OpenHistoricalMap / issues

File your issues here, regardless of repo until we get all our repos squared away; we don't want to miss anything.
Creative Commons Zero v1.0 Universal
19 stars 1 forks source link

Add scale_rank=* (or something like that) to our rendering rules #544

Open jeffreyameyer opened 1 year ago

jeffreyameyer commented 1 year ago

Style change requested

Let the adventures begin... we currently don't have any mechanism for highlighting or bringing to the foreground (even for just a period) any sort of ranking of importance for features to stand out against others at zooms they might not normally be displayed.

For example, in many cities, small waterways were once more significant than they are today and perhaps have been even paved over.

Case in point: Shockoe Creek in Richmond, Virginia. It's the creek that runs pretty much straight north through the center of Richmond, up from the James River, and then bends west.

Every old map considered this creek significant enough to depict:

1864 Richmond Map image

1856 Richmond Map image

In addition, this creek shaped the naming of a nearby hill (maybe the hill named the creek?) and two different Richmond neighborhoods - Shockoe Slip & Shockoe Bottom.

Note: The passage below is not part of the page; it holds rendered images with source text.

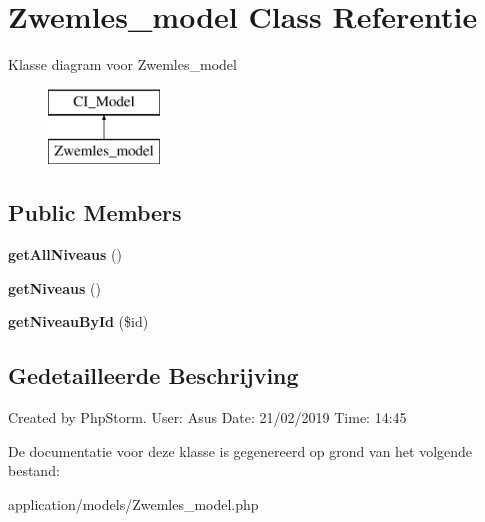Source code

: \hypertarget{class_zwemles__model}{}\section{Zwemles\+\_\+model Class Referentie}
\label{class_zwemles__model}
Klasse diagram voor Zwemles\+\_\+model\begin{figure}[H]
\begin{center}
\leavevmode
\includegraphics[height=2.000000cm]{class_zwemles__model}
\end{center}
\end{figure}
\subsection*{Public Members}
\begin{DoxyCompactItemize}
\item 
\mbox{\label{class_zwemles__model_a6ed8e00b5ed89a66362d3f72f4543762}} 
{\bfseries get\+All\+Niveaus} ()
\item 
\mbox{\label{class_zwemles__model_ad63efbb5ea7178308df5339bc4b486bb}} 
{\bfseries get\+Niveaus} ()
\item 
\mbox{\label{class_zwemles__model_a45cc018b2db829e5d9a06c85523a9394}} 
{\bfseries get\+Niveau\+By\+Id} (\$id)
\end{DoxyCompactItemize}


\subsection{Gedetailleerde Beschrijving}
Created by Php\+Storm. User\+: Asus Date\+: 21/02/2019 Time\+: 14\+:45 

De documentatie voor deze klasse is gegenereerd op grond van het volgende bestand\+:\begin{DoxyCompactItemize}
\item 
application/models/Zwemles\+\_\+model.\+php\end{DoxyCompactItemize}

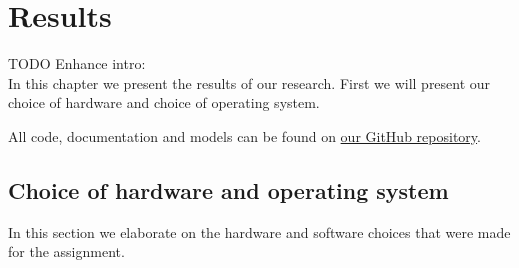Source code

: \documentclass[12pt]{scrreprt}
\begin{document}
\chapter{Results}
TODO Enhance intro:\\
In this chapter we present the results of our research. First we will present our choice of hardware and choice of operating system.
\par
All code, documentation and models can be found on \href{https://github.com/Yousousen/safety-module-for-care-robot-rose.git}{our GitHub repository}.

\section{Choice of hardware and operating system}
\label{Choice of hardware and software}
In this section we elaborate on the hardware and software choices that were made for the assignment.
\end{document}
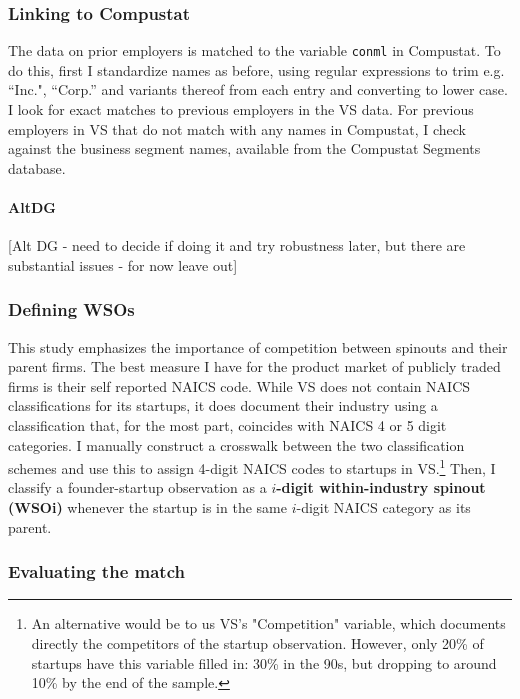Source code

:\documentclass[12pt,english]{article}
\theoremstyle{remark}
\begin{document}


\subsubsection{Linking to Compustat}

The data on prior employers is matched to the variable \texttt{conml} in Compustat. To do this, first I standardize names as before, using regular expressions to trim e.g. ``Inc.", ``Corp.'' and variants thereof from each entry and converting to lower case. I look for exact matches to previous employers in the VS data. For previous employers in VS that do not match with any names in Compustat, I check against the business segment names, available from the Compustat Segments database. 

\paragraph{AltDG}
[Alt DG - need to decide if doing it and try robustness later, but there are substantial issues - for now leave out]


\subsubsection{Defining WSOs}

This study emphasizes the importance of competition between spinouts and their parent firms. The best measure I have for the product market of publicly traded firms is their self reported NAICS code. While VS does not contain NAICS classifications for its startups, it does document their industry using a classification that, for the most part, coincides with NAICS 4 or 5 digit categories. I manually construct a crosswalk between the two classification schemes and use this to assign 4-digit NAICS codes to startups in VS.\footnote{An alternative would be to us VS's "Competition" variable, which documents directly the competitors of the startup observation. However, only 20\% of startups have this variable filled in: 30\% in the 90s, but dropping to around 10\% by the end of the sample.} Then, I classify a founder-startup observation as a \textbf{$i$-digit within-industry spinout (WSOi)} whenever the startup is in the same $i$-digit NAICS category as its parent. 

\subsubsection{Evaluating the match}
\end{document}
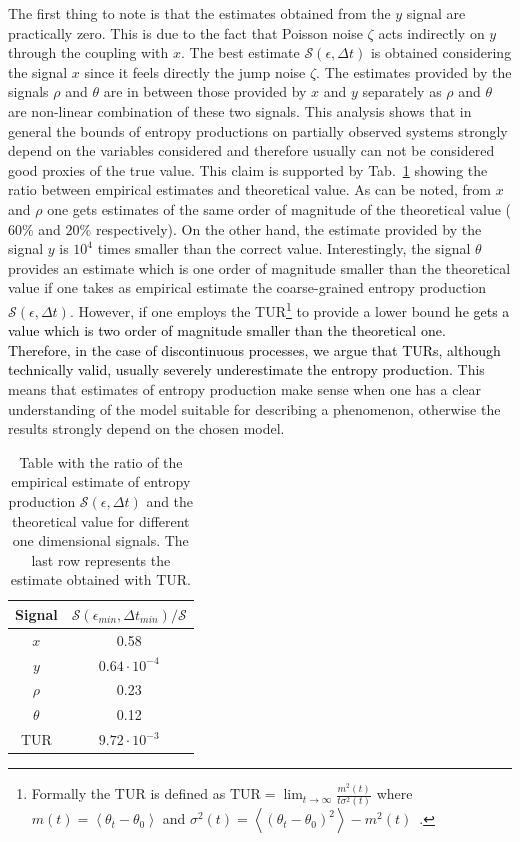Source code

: \documentclass[12pt]{iopart}
\newcommand{\lx} {\left}
\newcommand{\rx} {\right}
\newcommand{\eps} {\epsilon}
\newcommand{\ave}[1] {\lx\langle #1 \rx\rangle}
\newcommand{\cS} {\mathcal{S}}
\begin{document}
The first thing to note is that the estimates obtained from the $y$ signal are practically zero. This is due to the fact that Poisson noise $\zeta$ acts indirectly on $y$ through the coupling with $x$. The best estimate $\cS(\eps, \Delta t)$ is obtained considering the signal $x$ since it feels directly the jump noise $\zeta$. The estimates provided by the signals $\rho$ and $\theta$ are in between those provided by $x$ and $y$ separately as $\rho$ and $\theta$ are non-linear combination of these two signals. This analysis shows that in general the bounds of entropy productions on partially observed systems strongly depend on the variables considered and therefore usually can not be considered good proxies of the true value. This claim is supported by Tab.~\ref{tab:1d_estimates_asymptotics} showing the ratio between empirical estimates and theoretical value. As can be noted, from $x$ and $\rho$ one gets estimates of the same order of magnitude of the theoretical value ($60\%$ and $20\%$ respectively). On the other hand, the estimate provided by the signal $y$ is $10^4$ times smaller than the correct value. Interestingly, the signal $\theta$ provides an estimate which is one order of magnitude smaller than the theoretical value if one takes as empirical estimate the coarse-grained entropy production $\cS(\eps,\Delta t)$. However, if one employs the TUR\footnote{Formally the TUR is defined as $\text{TUR}=\lim_{t\to\infty}\frac{m^2(t)}{t\sigma^2(t)}$ where $m(t)=\ave{\theta_t-\theta_0}$ and $\sigma^2(t)=\ave{(\theta_t-\theta_0)^2}-m^2(t)$~\textcolor{black}{\cite{barato2015thermodynamic,seifert2018stochastic}}.} to provide a lower bound \textcolor{black}{he gets a value which is two order of magnitude smaller than the theoretical one.} \textcolor{black}{Therefore, in the case of discontinuous processes, we argue that TURs, although technically valid, usually severely underestimate the entropy production.} This means that estimates of entropy production make sense when one has a clear understanding of the model suitable for describing a phenomenon, otherwise the results strongly depend on the chosen model.
 
\begin{table}[h]
\centering
\begin{tabular}{|c|c|}
\hline
 Signal & $\cS(\eps_{min},\Delta t_{min})/\cS$  \\
\hline
$x$  & 0.58 \\
$y$  & $0.64\cdot 10^{-4}$  \\
$\rho$ & 0.23\\
$\theta$ & 0.12\\
\hline
TUR & $9.72\cdot 10^{-3}$ \\
\hline
\end{tabular}
\label{tab:1d_estimates_asymptotics}
\caption{Table with the ratio of the empirical estimate of entropy production $\cS(\eps,\Delta t)$ and the theoretical value for different one dimensional signals. The last row represents the estimate obtained with TUR.}
\end{table}
\end{document}
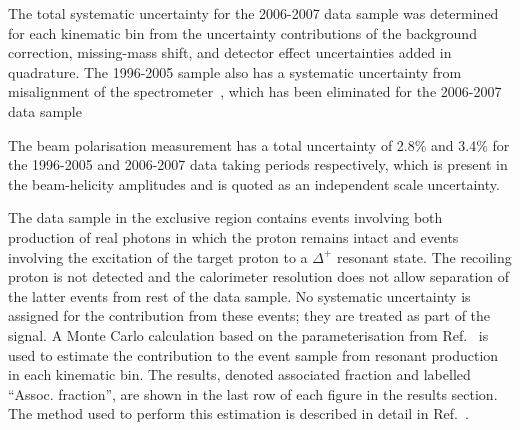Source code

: The total systematic uncertainty for the 2006-2007 data sample was
determined for each kinematic bin from the uncertainty contributions of the
background correction, missing-mass shift, and detector effect
uncertainties added in quadrature.  The 1996-2005 sample also has a
systematic uncertainty from misalignment of the
spectrometer~\cite{Air09}, which has been eliminated for the 2006-2007 data sample 

The beam polarisation measurement has a total uncertainty of 2.8\% and 3.4\% for the 1996-2005 and 2006-2007 data taking periods respectively,
which is present in the beam-helicity amplitudes and is quoted as an
independent scale uncertainty. 

The data sample in the exclusive region contains events involving both
production of real photons in which the proton remains intact and
events involving the excitation of the target proton to a $\Delta^+$
resonant state. The recoiling proton is not detected and
  the calorimeter resolution does not allow separation of the latter events from rest of the data sample.
No systematic uncertainty is assigned for the contribution from these events; they are treated as part of the signal. A Monte Carlo calculation based on the parameterisation from Ref.~\cite{Bra76} is used to estimate the contribution to the event sample from resonant production in each kinematic bin. The results, denoted associated fraction and labelled ``Assoc. fraction'', are shown in the last row of each figure in the results section. The method used to perform this estimation is described in detail in
Ref.~\cite{Air08}.

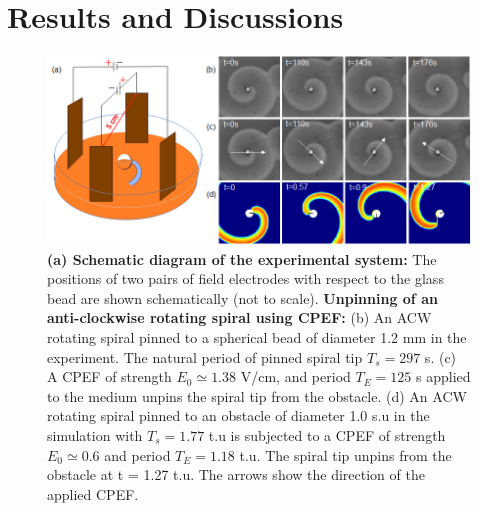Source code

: \section{Results and Discussions}
\begin{figure}[htb!]
    \centering
    \includegraphics[scale=0.7]{new_fig.png}
    \caption{\textbf{(a) Schematic diagram of the experimental system:} The
	positions of two pairs of field electrodes with respect to the glass
	bead are shown schematically (not to scale).  \textbf{Unpinning of an
	anti-clockwise rotating spiral using CPEF:}  (b) An ACW rotating spiral
	pinned to a spherical bead of diameter 1.2 mm in the experiment. The
	natural period of pinned spiral tip $T_{s} = 297 $ s. (c) A CPEF of
	strength $E_0 \simeq 1.38$ V/cm, and period $T_{E} = 125$ s applied to
	the medium unpins the spiral tip from the obstacle. 
    (d) An ACW rotating spiral pinned to an obstacle of diameter 1.0 s.u in the
	simulation with $T_{s} = 1.77$ t.u is subjected to a CPEF of strength
	$E_0 \simeq 0.6 $ and period $T_{E} =1.18$ t.u. The spiral tip unpins
	from the obstacle at t = 1.27 t.u.  The arrows show the direction of
	the applied CPEF.}
    \label{fig:unpinning_images}
\end{figure}


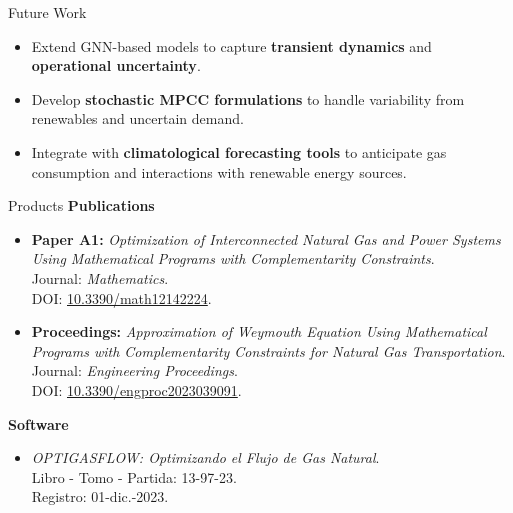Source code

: \documentclass[hyperref={colorlinks,citecolor=blue,linkcolor=blue,urlcolor=blue}]{beamer}
\begin{document}
\begin{frame}{Future Work}
\begin{itemize}
    \item Extend GNN-based models to capture \textbf{transient dynamics} and \textbf{operational uncertainty}.
    \item Develop \textbf{stochastic MPCC formulations} to handle variability from renewables and uncertain demand.
    \item Integrate with \textbf{climatological forecasting tools} to anticipate gas consumption and interactions with renewable energy sources.
\end{itemize}
\end{frame}



\begin{frame}{Products}
\footnotesize
\textbf{Publications}
\begin{itemize}
    \item \textbf{Paper A1:} \emph{Optimization of Interconnected Natural Gas and Power Systems Using Mathematical Programs with Complementarity Constraints}.\\
    Journal: \textit{Mathematics}.\\
    DOI: \href{https://doi.org/10.3390/math12142224}{10.3390/math12142224}.
    
    \item \textbf{Proceedings:} \emph{Approximation of Weymouth Equation Using Mathematical Programs with Complementarity Constraints for Natural Gas Transportation}.\\
    Journal: \textit{Engineering Proceedings}.\\
    DOI: \href{https://doi.org/10.3390/engproc2023039091}{10.3390/engproc2023039091}.
\end{itemize}

\vspace{0.6em}

\textbf{Software}
\begin{itemize}
    \item \emph{OPTIGASFLOW: Optimizando el Flujo de Gas Natural}.\\
    Libro - Tomo - Partida: 13-97-23. \\
    Registro: 01-dic.-2023.
\end{itemize}
\end{frame}
\end{document}
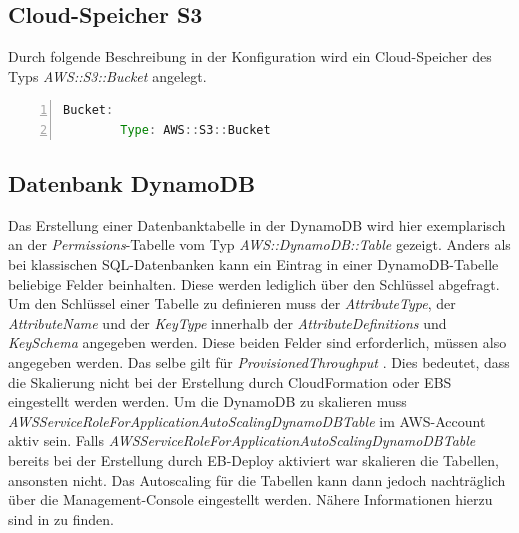 \documentclass[a4paper, 12pt]{scrreprt}
\renewcommand\_{\textunderscore\allowbreak}
\begin{document}
\subsection{Cloud-Speicher S3}
Durch folgende Beschreibung in der Konfiguration wird ein Cloud-Speicher des Typs \textit{AWS::S3::Bucket} angelegt.
\begin{lstlisting}[xleftmargin=\parindent,numbers=left,numberstyle=\small,numbersep=8pt,frame=L,mathescape=true, basicstyle=\small, language=Java, lineskip={1.0pt}]
Bucket:
        Type: AWS::S3::Bucket
\end{lstlisting}          


\subsection{Datenbank DynamoDB}
Das Erstellung einer Datenbanktabelle in der DynamoDB wird hier exemplarisch an der \textit{Permissions}-Tabelle vom Typ \textit{AWS::DynamoDB::Table} gezeigt. Anders als bei klassischen SQL-Datenbanken kann ein Eintrag in einer DynamoDB-Tabelle beliebige Felder beinhalten. Diese werden lediglich über den Schlüssel abgefragt. Um den Schlüssel einer Tabelle zu definieren muss der \textit{AttributeType}, der \textit{AttributeName} und der \textit{KeyType} innerhalb der \textit{AttributeDefinitions} und \textit{KeySchema} angegeben werden. Diese beiden Felder sind erforderlich, müssen also angegeben werden. Das selbe gilt für \textit{ProvisionedThroughput} \cite{AWSDa}.
Dies bedeutet, dass die Skalierung nicht bei der Erstellung durch CloudFormation oder EBS eingestellt werden werden. Um die DynamoDB zu skalieren muss \textit{AWSServiceRoleForApplicationAutoScaling\_DynamoDBTable} im AWS-Account aktiv sein. Falls \textit{AWSServiceRoleForApplicationAutoScaling\_DynamoDBTable} bereits bei der Erstellung durch EB-Deploy aktiviert war skalieren die Tabellen,  ansonsten nicht. Das Autoscaling für die Tabellen kann dann jedoch nachträglich über die Management-Console eingestellt werden. Nähere Informationen hierzu sind in \cite{AWSDb} zu finden.



\end{document}
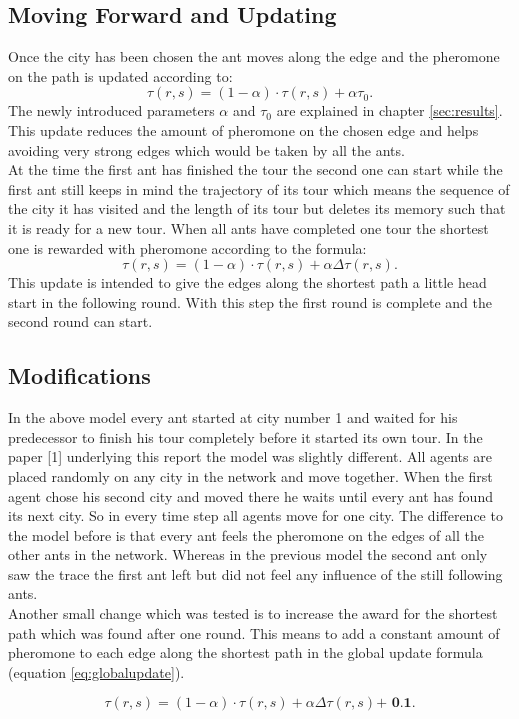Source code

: \subsection{Moving Forward and Updating}
Once the city has been chosen the ant moves along the edge and the pheromone on the path is updated according to:
\begin{equation}
\tau (r,s) = (1-\alpha)\cdot \tau(r,s) + \alpha \tau_0.
\label{eq:loctauupdate}
\end{equation}
The newly introduced parameters $\alpha$ and $\tau_0$ are explained in chapter \ref{sec:results}. This update reduces the amount of pheromone on the chosen edge and helps avoiding very strong edges which would be taken by all the ants. \\
At the time the first ant has finished the tour the second one can start while the first ant still keeps in mind the trajectory of its tour which means the sequence of the city it has visited and the length of its tour but deletes its memory such that it is ready for a new tour. When all ants have completed one tour the shortest one is rewarded with pheromone according to the formula:
\begin{equation}
\tau(r,s) = (1-\alpha)\cdot \tau(r,s) + \alpha \Delta \tau(r,s).
\label{eq:globalupdate}
\end{equation}
This update is intended to give the edges along the shortest path a little head start in the following round. With this step the first round is complete and the second round can start.

\subsection{Modifications}

In the above model every ant started at city number 1 and waited for his predecessor to finish his tour completely before it started its own tour. In the paper [1] underlying this report the model was slightly different. All agents are placed randomly on any city in the network and move together. When the first agent chose his second city and moved there he waits until every ant has found its next city. So in every time step all agents move for one city. The difference to the model before is that every ant feels the pheromone on the edges of all the other ants in the network. Whereas in the previous model the second ant only saw the trace the first ant left but did not feel any influence of the still following ants. \\
Another small change which was tested is to increase the award for the shortest path which was found after one round. This means to add a constant amount of pheromone to each edge along the shortest path in the global update formula (equation \ref{eq:globalupdate}).

\begin{equation}
\tau(r,s) = (1-\alpha)\cdot \tau(r,s) + \alpha \Delta \tau(r,s) \textbf{+ 0.1}.
\label{eq:globalupdate2}
\end{equation}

It was even the border of an expansion of the city boundaries in 1867. image

Now, it's either dried up, had highways built over it: image

Unfortunately, two things are at hand: (1) OSM/OHM doesn't currently render natural=water + water=stream (there's no water=creek tag...) at any zoom... and (2) even if they did, it would not likely do so at browser zoom=13, which the old maps roughly did. image

Users could get around this to some degree by tagging the creeks with water=river, but tagging incorrectly seems to be a much worse practice than adding rendering-specific methods.

So... perhaps we could do the following:

(a) start rendering water=stream at browser zoom=18 or thereabouts for all times: image

and

(b) enable scale_rank tagging so that if this tiny creek were labeled with scale_rank=13, it would start showing up at browser zoom=13. Users could then time-bound that scale_rank such that it would revert to its natural rendering rules as its historical importance diminished.

Affected Tag or Tags

I think we have to add a new tag that will need to be accounted for in our vector tile filters, as well as our stylesheets (or maybe just the vector tile filters?

I'm open to suggestion of a system, but maybe something like: 'scale_rank=[zoom]', where there's a zoom level where you start always including the feature in the vector tiles, but that makes me think we'd also need a rule in the styles... who knows?

jeffreyameyer commented 1 year ago

Also - we might use this new scale_rank=* tag to highlight key POIs and other map features at zoom levels where they might not normally be displayed, similar to how Google & others highlight important items today.

1ec5 commented 1 year ago

OSM has always shied away from embedding cartographic hints in the database, because it requires mappers to predict what data consumers would want well into the future. Instead, the onus has been on data consumers to supply their own scale ranks.

For example, OpenMapTiles ranks features by applying heuristics that depend on the feature type. The Mapbox Streets source assigns a filter rank to each feature based in part on the number of Wikipedia language editions that have an article about it, based on Wikidata. Wikidata volunteers publish a QRank dataset that makes it easier to rank geographic features based on various factors.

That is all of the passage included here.